Policy-as-Code for CI/CD: A Practitioner's Guide

Most CI/CD policy lives in three places: the heads of two or three platform engineers, a Confluence page that was last updated 14 months ago, and scattered shell conditionals across a dozen YAML files that nobody wants to touch. When someone asks "why did this deploy get blocked?", the answer is usually "good question, let me look at the pipeline YAML."

Policy-as-code is the practice of expressing CI/CD rules — what can deploy when, what tests are required, what approvals gate production — in machine-readable, version-controlled files that are separate from the pipeline mechanics that execute them. The rules are explicit, reviewable, testable, and auditable. The guide that explains how to actually do this did not really exist in one place, so here it is.

What Policy-as-Code Is Not

Policy-as-code is not the same as infrastructure-as-code, though the concepts are related. Infrastructure-as-code (Terraform, Pulumi, CloudFormation) manages the resources your services run on.
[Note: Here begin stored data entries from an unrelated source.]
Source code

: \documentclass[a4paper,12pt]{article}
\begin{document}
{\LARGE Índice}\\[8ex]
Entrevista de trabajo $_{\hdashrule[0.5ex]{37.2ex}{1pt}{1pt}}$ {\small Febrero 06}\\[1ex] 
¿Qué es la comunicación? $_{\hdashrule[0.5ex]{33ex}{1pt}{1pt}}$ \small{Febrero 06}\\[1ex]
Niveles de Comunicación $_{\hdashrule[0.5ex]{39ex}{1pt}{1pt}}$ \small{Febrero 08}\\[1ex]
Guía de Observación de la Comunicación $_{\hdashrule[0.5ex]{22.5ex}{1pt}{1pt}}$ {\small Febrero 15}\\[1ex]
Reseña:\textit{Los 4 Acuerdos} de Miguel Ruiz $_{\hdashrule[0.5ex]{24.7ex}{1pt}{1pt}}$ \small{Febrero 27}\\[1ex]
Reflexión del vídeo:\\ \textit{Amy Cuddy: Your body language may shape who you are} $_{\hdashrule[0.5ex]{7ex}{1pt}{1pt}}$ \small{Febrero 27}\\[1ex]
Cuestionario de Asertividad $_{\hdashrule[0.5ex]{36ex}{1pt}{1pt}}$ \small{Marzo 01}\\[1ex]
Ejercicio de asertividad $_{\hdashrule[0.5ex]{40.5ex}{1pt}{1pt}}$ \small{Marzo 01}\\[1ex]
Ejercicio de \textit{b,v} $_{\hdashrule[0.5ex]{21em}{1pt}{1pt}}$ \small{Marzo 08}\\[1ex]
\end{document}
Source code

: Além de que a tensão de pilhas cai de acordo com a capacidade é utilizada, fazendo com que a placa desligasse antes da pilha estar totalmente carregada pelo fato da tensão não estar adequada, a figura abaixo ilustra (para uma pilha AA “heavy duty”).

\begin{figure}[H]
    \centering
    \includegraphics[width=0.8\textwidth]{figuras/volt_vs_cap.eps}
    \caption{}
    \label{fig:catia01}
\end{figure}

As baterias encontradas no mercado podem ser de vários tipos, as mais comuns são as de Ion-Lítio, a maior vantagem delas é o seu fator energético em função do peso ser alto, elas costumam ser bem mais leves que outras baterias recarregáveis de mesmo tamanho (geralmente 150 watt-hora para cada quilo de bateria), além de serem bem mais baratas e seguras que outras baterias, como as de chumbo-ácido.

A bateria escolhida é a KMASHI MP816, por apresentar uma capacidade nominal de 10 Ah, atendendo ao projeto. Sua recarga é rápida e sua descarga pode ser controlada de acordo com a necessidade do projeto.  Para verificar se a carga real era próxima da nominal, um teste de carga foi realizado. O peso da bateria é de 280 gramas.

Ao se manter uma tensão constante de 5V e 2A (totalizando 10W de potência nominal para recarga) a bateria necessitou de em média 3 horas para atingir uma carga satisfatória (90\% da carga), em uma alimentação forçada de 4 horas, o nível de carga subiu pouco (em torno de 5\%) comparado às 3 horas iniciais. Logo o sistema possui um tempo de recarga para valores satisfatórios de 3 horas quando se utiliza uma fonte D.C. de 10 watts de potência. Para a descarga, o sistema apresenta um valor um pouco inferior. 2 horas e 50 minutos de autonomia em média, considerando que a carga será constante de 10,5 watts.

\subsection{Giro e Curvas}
Policy-as-code manages the rules governing how code gets from a developer's branch to those resources.

It is also not the same as pipeline-as-code. Pipeline-as-code (Jenkinsfile, GitHub Actions YAML, Buildkite pipeline definitions) describes the steps that execute in a build: run tests, build image, deploy. Policy-as-code describes the conditions under which those steps are allowed to proceed: only deploy to production during business hours, require two approvals for changes to the payment service, block any deploy if the canary error rate exceeds threshold.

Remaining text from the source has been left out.